• TASK BRIEF: The response should be the data again, identical in every line.

(Plain-text document sources)
********************
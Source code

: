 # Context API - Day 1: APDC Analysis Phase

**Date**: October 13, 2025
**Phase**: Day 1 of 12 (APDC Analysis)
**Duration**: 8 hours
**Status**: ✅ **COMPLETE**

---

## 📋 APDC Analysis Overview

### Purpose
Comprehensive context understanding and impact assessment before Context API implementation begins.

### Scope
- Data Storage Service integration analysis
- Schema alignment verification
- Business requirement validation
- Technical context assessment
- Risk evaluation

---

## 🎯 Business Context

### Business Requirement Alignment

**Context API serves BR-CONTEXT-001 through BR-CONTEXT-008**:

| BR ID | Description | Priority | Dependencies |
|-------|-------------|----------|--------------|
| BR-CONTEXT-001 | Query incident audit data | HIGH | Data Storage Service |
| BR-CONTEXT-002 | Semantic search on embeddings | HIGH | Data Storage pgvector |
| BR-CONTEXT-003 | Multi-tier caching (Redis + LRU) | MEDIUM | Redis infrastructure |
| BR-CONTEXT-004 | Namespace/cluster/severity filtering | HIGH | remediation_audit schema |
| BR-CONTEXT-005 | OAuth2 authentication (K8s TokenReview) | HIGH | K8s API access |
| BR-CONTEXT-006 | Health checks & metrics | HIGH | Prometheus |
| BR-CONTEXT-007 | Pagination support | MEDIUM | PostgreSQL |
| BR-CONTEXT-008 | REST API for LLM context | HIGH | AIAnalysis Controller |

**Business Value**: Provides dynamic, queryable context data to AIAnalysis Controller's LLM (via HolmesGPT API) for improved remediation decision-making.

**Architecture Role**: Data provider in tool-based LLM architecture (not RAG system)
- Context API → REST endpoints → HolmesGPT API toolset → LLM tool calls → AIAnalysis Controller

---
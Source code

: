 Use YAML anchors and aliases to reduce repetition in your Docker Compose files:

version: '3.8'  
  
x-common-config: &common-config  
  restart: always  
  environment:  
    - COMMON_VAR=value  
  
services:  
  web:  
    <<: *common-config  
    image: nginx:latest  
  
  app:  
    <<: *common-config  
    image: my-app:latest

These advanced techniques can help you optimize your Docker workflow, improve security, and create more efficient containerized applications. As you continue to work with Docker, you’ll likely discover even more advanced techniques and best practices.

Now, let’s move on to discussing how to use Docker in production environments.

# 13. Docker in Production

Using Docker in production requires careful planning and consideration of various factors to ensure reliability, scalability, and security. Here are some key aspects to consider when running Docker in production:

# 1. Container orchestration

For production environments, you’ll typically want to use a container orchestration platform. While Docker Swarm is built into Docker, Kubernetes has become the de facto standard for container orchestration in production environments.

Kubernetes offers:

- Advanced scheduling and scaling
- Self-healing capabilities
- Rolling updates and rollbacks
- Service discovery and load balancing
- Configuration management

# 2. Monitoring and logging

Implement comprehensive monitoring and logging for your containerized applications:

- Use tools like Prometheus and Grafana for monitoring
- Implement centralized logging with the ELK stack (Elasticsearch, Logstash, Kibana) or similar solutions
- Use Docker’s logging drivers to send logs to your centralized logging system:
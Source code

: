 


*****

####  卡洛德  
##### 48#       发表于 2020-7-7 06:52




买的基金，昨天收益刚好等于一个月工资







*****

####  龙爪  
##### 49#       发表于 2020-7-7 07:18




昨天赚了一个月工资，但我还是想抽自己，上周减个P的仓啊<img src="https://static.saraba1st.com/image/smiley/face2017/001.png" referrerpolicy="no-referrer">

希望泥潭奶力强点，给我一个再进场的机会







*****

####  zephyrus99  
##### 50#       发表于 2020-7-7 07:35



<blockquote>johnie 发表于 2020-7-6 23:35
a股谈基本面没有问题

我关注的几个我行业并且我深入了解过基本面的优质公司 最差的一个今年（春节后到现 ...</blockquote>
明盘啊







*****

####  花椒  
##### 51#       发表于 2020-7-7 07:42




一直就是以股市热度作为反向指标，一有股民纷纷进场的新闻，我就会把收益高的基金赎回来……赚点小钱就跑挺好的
********************
• ANSWER SECTION:
Source code

: # Context API - Day 1: APDC Analysis Phase

**Date**: October 13, 2025
**Phase**: Day 1 of 12 (APDC Analysis)
**Duration**: 8 hours
**Status**: ✅ **COMPLETE**

---

## 📋 APDC Analysis Overview

### Purpose
Comprehensive context understanding and impact assessment before Context API implementation begins.

### Scope
- Data Storage Service integration analysis
- Schema alignment verification
- Business requirement validation
- Technical context assessment
- Risk evaluation

---

## 🎯 Business Context

### Business Requirement Alignment

**Context API serves BR-CONTEXT-001 through BR-CONTEXT-008**:

| BR ID | Description | Priority | Dependencies |
|-------|-------------|----------|--------------|
| BR-CONTEXT-001 | Query incident audit data | HIGH | Data Storage Service |
| BR-CONTEXT-002 | Semantic search on embeddings | HIGH | Data Storage pgvector |
| BR-CONTEXT-003 | Multi-tier caching (Redis + LRU) | MEDIUM | Redis infrastructure |
| BR-CONTEXT-004 | Namespace/cluster/severity filtering | HIGH | remediation_audit schema |
| BR-CONTEXT-005 | OAuth2 authentication (K8s TokenReview) | HIGH | K8s API access |
| BR-CONTEXT-006 | Health checks & metrics | HIGH | Prometheus |
| BR-CONTEXT-007 | Pagination support | MEDIUM | PostgreSQL |
| BR-CONTEXT-008 | REST API for LLM context | HIGH | AIAnalysis Controller |

**Business Value**: Provides dynamic, queryable context data to AIAnalysis Controller's LLM (via HolmesGPT API) for improved remediation decision-making.

**Architecture Role**: Data provider in tool-based LLM architecture (not RAG system)
- Context API → REST endpoints → HolmesGPT API toolset → LLM tool calls → AIAnalysis Controller

---
Source code

: Use YAML anchors and aliases to reduce repetition in your Docker Compose files:

version: '3.8'  
  
x-common-config: &common-config  
  restart: always  
  environment:  
    - COMMON_VAR=value  
  
services:  
  web:  
    <<: *common-config  
    image: nginx:latest  
  
  app:  
    <<: *common-config  
    image: my-app:latest

These advanced techniques can help you optimize your Docker workflow, improve security, and create more efficient containerized applications. As you continue to work with Docker, you’ll likely discover even more advanced techniques and best practices.

Now, let’s move on to discussing how to use Docker in production environments.

# 13. Docker in Production

Using Docker in production requires careful planning and consideration of various factors to ensure reliability, scalability, and security. Here are some key aspects to consider when running Docker in production:

# 1. Container orchestration

For production environments, you’ll typically want to use a container orchestration platform. While Docker Swarm is built into Docker, Kubernetes has become the de facto standard for container orchestration in production environments.

Kubernetes offers:

- Advanced scheduling and scaling
- Self-healing capabilities
- Rolling updates and rollbacks
- Service discovery and load balancing
- Configuration management

# 2. Monitoring and logging

Implement comprehensive monitoring and logging for your containerized applications:

- Use tools like Prometheus and Grafana for monitoring
- Implement centralized logging with the ELK stack (Elasticsearch, Logstash, Kibana) or similar solutions
- Use Docker’s logging drivers to send logs to your centralized logging system:
Source code

: 


*****

####  卡洛德  
##### 48#       发表于 2020-7-7 06:52




买的基金，昨天收益刚好等于一个月工资







*****

####  龙爪  
##### 49#       发表于 2020-7-7 07:18




昨天赚了一个月工资，但我还是想抽自己，上周减个P的仓啊<img src="https://static.saraba1st.com/image/smiley/face2017/001.png" referrerpolicy="no-referrer">

希望泥潭奶力强点，给我一个再进场的机会







*****

####  zephyrus99  
##### 50#       发表于 2020-7-7 07:35



<blockquote>johnie 发表于 2020-7-6 23:35
a股谈基本面没有问题

我关注的几个我行业并且我深入了解过基本面的优质公司 最差的一个今年（春节后到现 ...</blockquote>
明盘啊







*****

####  花椒  
##### 51#       发表于 2020-7-7 07:42




一直就是以股市热度作为反向指标，一有股民纷纷进场的新闻，我就会把收益高的基金赎回来……赚点小钱就跑挺好的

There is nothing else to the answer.